[Collected data]
•••
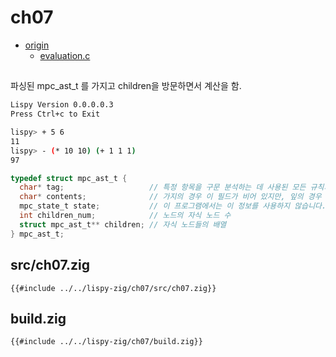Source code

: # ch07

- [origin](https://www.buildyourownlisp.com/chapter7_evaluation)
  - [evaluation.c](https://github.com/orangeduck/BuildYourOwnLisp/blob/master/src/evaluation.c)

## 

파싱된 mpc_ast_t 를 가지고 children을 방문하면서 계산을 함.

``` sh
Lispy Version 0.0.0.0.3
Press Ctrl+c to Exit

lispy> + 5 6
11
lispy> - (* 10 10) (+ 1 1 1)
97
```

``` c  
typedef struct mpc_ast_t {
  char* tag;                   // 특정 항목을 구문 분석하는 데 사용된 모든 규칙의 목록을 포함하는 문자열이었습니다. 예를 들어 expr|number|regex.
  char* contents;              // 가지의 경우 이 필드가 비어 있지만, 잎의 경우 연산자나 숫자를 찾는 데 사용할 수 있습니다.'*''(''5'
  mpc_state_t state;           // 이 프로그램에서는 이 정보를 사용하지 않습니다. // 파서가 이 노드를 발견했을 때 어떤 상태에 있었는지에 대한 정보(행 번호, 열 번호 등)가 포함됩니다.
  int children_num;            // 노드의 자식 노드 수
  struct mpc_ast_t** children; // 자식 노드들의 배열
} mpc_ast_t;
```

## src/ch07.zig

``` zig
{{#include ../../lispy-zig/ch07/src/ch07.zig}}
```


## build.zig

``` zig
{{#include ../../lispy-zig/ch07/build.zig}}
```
•••
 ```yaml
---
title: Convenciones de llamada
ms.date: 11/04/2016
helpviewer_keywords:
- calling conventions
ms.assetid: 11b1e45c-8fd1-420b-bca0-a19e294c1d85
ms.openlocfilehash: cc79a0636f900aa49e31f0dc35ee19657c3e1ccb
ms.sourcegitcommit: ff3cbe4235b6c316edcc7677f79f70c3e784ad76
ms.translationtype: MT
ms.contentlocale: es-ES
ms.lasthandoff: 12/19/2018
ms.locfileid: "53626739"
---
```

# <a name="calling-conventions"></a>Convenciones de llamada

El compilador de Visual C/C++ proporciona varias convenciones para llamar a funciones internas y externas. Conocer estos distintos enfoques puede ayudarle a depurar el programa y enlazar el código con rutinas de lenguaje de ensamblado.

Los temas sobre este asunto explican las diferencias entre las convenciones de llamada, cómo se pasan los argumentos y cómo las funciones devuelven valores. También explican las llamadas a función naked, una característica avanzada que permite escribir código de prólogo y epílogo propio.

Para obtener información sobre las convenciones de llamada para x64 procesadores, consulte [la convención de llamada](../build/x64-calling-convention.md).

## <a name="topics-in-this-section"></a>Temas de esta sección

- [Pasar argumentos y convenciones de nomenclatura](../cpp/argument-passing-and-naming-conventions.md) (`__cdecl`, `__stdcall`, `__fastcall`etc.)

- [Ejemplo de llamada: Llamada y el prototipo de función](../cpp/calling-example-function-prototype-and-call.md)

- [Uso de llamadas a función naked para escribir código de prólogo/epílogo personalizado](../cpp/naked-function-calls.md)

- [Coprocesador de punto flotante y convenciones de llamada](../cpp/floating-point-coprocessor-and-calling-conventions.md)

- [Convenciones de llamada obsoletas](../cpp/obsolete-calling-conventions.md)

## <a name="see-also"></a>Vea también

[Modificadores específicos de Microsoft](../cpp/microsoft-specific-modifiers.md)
•••
Print the lines above from the one with "- [Pasar argumentos" through the one with "[Modificadores específicos de", both included, exactly as written and nothing more.

• Problem solution:
- [Pasar argumentos y convenciones de nomenclatura](../cpp/argument-passing-and-naming-conventions.md) (`__cdecl`, `__stdcall`, `__fastcall`etc.)

- [Ejemplo de llamada: Llamada y el prototipo de función](../cpp/calling-example-function-prototype-and-call.md)

- [Uso de llamadas a función naked para escribir código de prólogo/epílogo personalizado](../cpp/naked-function-calls.md)

- [Coprocesador de punto flotante y convenciones de llamada](../cpp/floating-point-coprocessor-and-calling-conventions.md)

- [Convenciones de llamada obsoletas](../cpp/obsolete-calling-conventions.md)

## <a name="see-also"></a>Vea también

[Modificadores específicos de Microsoft](../cpp/microsoft-specific-modifiers.md)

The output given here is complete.